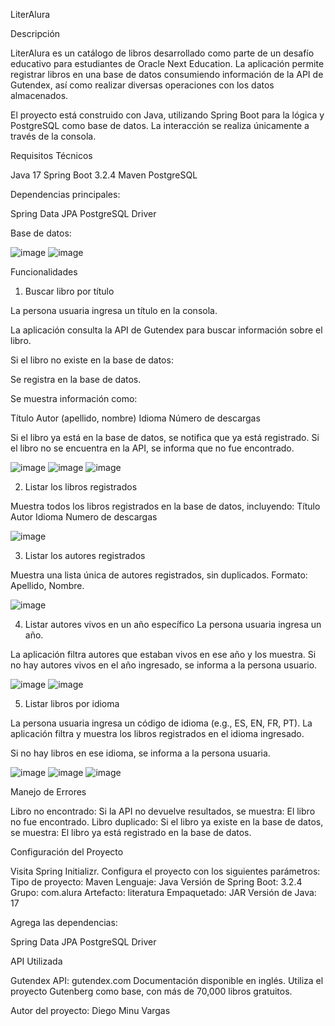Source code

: LiterAlura

Descripción

LiterAlura es un catálogo de libros desarrollado como parte de un desafío educativo para estudiantes de Oracle Next Education. La aplicación permite registrar libros en una base de datos consumiendo información de la API de Gutendex, así como realizar diversas operaciones con los datos almacenados.

El proyecto está construido con Java, utilizando Spring Boot para la lógica y PostgreSQL como base de datos. La interacción se realiza únicamente a través de la consola.


Requisitos Técnicos

Java 17
Spring Boot 3.2.4
Maven
PostgreSQL

Dependencias principales:

Spring Data JPA
PostgreSQL Driver

Base de datos: 

![image](https://github.com/user-attachments/assets/9d5377c9-6921-49da-b3cc-b4add03614b0)
![image](https://github.com/user-attachments/assets/7e462279-de86-46f7-8060-26748b72f17b)



Funcionalidades

1. Buscar libro por título

La persona usuaria ingresa un título en la consola.

La aplicación consulta la API de Gutendex para buscar información sobre el libro.

Si el libro no existe en la base de datos:

Se registra en la base de datos.

Se muestra información como:

Título
Autor (apellido, nombre)
Idioma
Número de descargas

Si el libro ya está en la base de datos, se notifica que ya está registrado.
Si el libro no se encuentra en la API, se informa que no fue encontrado.

![image](https://github.com/user-attachments/assets/403f28c8-5e3c-4f69-a824-d2c6c9733f9b)
![image](https://github.com/user-attachments/assets/c64275b4-adae-43bf-81b7-efc5bcdd7547)
![image](https://github.com/user-attachments/assets/b57eeb67-6197-4446-a8aa-296dff5fb369)



2. Listar los libros registrados

Muestra todos los libros registrados en la base de datos, incluyendo:
Título
Autor
Idioma
Numero de descargas

![image](https://github.com/user-attachments/assets/403fea6c-34d4-41db-9198-ff8439de530f)

3. Listar los autores registrados

Muestra una lista única de autores registrados, sin duplicados.
Formato: Apellido, Nombre.

![image](https://github.com/user-attachments/assets/b558fd82-5b57-4e09-8099-a7557dbdc5f7)


4. Listar autores vivos en un año específico
La persona usuaria ingresa un año.

La aplicación filtra autores que estaban vivos en ese año y los muestra.
Si no hay autores vivos en el año ingresado, se informa a la persona usuario.

![image](https://github.com/user-attachments/assets/c4d00ccc-3c21-47ab-babf-a95d0ec56ea3)
![image](https://github.com/user-attachments/assets/0f083db8-241a-49a3-92cf-c7fb1fc3bcb1)

5. Listar libros por idioma

La persona usuaria ingresa un código de idioma (e.g., ES, EN, FR, PT).
La aplicación filtra y muestra los libros registrados en el idioma ingresado.

Si no hay libros en ese idioma, se informa a la persona usuaria.

![image](https://github.com/user-attachments/assets/46bbe04e-4039-4d5e-ba1f-d18e5394448c)
![image](https://github.com/user-attachments/assets/5a4cae76-4082-4abf-8259-d6f70fd28683)
![image](https://github.com/user-attachments/assets/30173797-9db1-4396-81f2-893f81b8cd4d)


Manejo de Errores

Libro no encontrado: Si la API no devuelve resultados, se muestra: El libro no fue encontrado.
Libro duplicado: Si el libro ya existe en la base de datos, se muestra: El libro ya está registrado en la base de datos.


Configuración del Proyecto

Visita Spring Initializr.
Configura el proyecto con los siguientes parámetros:
Tipo de proyecto: Maven
Lenguaje: Java
Versión de Spring Boot: 3.2.4
Grupo: com.alura
Artefacto: literatura
Empaquetado: JAR
Versión de Java: 17

Agrega las dependencias:

Spring Data JPA
PostgreSQL Driver

API Utilizada

Gutendex API: gutendex.com
Documentación disponible en inglés.
Utiliza el proyecto Gutenberg como base, con más de 70,000 libros gratuitos.

Autor del proyecto: 
Diego Minu Vargas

+---+

■ **ASSIGNED TASK**
Before you return the listing exactly, strip out its pictures.

■ **WRITTEN ANSWER**
Source code

: LiterAlura

Descripción

LiterAlura es un catálogo de libros desarrollado como parte de un desafío educativo para estudiantes de Oracle Next Education. La aplicación permite registrar libros en una base de datos consumiendo información de la API de Gutendex, así como realizar diversas operaciones con los datos almacenados.

El proyecto está construido con Java, utilizando Spring Boot para la lógica y PostgreSQL como base de datos. La interacción se realiza únicamente a través de la consola.


Requisitos Técnicos

Java 17
Spring Boot 3.2.4
Maven
PostgreSQL

Dependencias principales:

Spring Data JPA
PostgreSQL Driver

Base de datos: 

![image](https://github.com/user-attachments/assets/9d5377c9-6921-49da-b3cc-b4add03614b0)
![image](https://github.com/user-attachments/assets/7e462279-de86-46f7-8060-26748b72f17b)



Funcionalidades

1. Buscar libro por título

La persona usuaria ingresa un título en la consola.

La aplicación consulta la API de Gutendex para buscar información sobre el libro.

Si el libro no existe en la base de datos:

Se registra en la base de datos.

Se muestra información como:

Título
Autor (apellido, nombre)
Idioma
Número de descargas

Si el libro ya está en la base de datos, se notifica que ya está registrado.
Si el libro no se encuentra en la API, se informa que no fue encontrado.

![image](https://github.com/user-attachments/assets/403f28c8-5e3c-4f69-a824-d2c6c9733f9b)
![image](https://github.com/user-attachments/assets/c64275b4-adae-43bf-81b7-efc5bcdd7547)
![image](https://github.com/user-attachments/assets/b57eeb67-6197-4446-a8aa-296dff5fb369)



2. Listar los libros registrados

Muestra todos los libros registrados en la base de datos, incluyendo:
Título
Autor
Idioma
Numero de descargas

![image](https://github.com/user-attachments/assets/403fea6c-34d4-41db-9198-ff8439de530f)

3. Listar los autores registrados

Muestra una lista única de autores registrados, sin duplicados.
Formato: Apellido, Nombre.

![image](https://github.com/user-attachments/assets/b558fd82-5b57-4e09-8099-a7557dbdc5f7)


4. Listar autores vivos en un año específico
La persona usuaria ingresa un año.

La aplicación filtra autores que estaban vivos en ese año y los muestra.
Si no hay autores vivos en el año ingresado, se informa a la persona usuario.

![image](https://github.com/user-attachments/assets/c4d00ccc-3c21-47ab-babf-a95d0ec56ea3)
![image](https://github.com/user-attachments/assets/0f083db8-241a-49a3-92cf-c7fb1fc3bcb1)

5. Listar libros por idioma

La persona usuaria ingresa un código de idioma (e.g., ES, EN, FR, PT).
La aplicación filtra y muestra los libros registrados en el idioma ingresado.

Si no hay libros en ese idioma, se informa a la persona usuaria.

![image](https://github.com/user-attachments/assets/46bbe04e-4039-4d5e-ba1f-d18e5394448c)
![image](https://github.com/user-attachments/assets/5a4cae76-4082-4abf-8259-d6f70fd28683)
![image](https://github.com/user-attachments/assets/30173797-9db1-4396-81f2-893f81b8cd4d)


Manejo de Errores

Libro no encontrado: Si la API no devuelve resultados, se muestra: El libro no fue encontrado.
Libro duplicado: Si el libro ya existe en la base de datos, se muestra: El libro ya está registrado en la base de datos.


Configuración del Proyecto

Visita Spring Initializr.
Configura el proyecto con los siguientes parámetros:
Tipo de proyecto: Maven
Lenguaje: Java
Versión de Spring Boot: 3.2.4
Grupo: com.alura
Artefacto: literatura
Empaquetado: JAR
Versión de Java: 17

Agrega las dependencias:

Spring Data JPA
PostgreSQL Driver

API Utilizada

Gutendex API: gutendex.com
Documentación disponible en inglés.
Utiliza el proyecto Gutenberg como base, con más de 70,000 libros gratuitos.

Autor del proyecto: 
Diego Minu Vargas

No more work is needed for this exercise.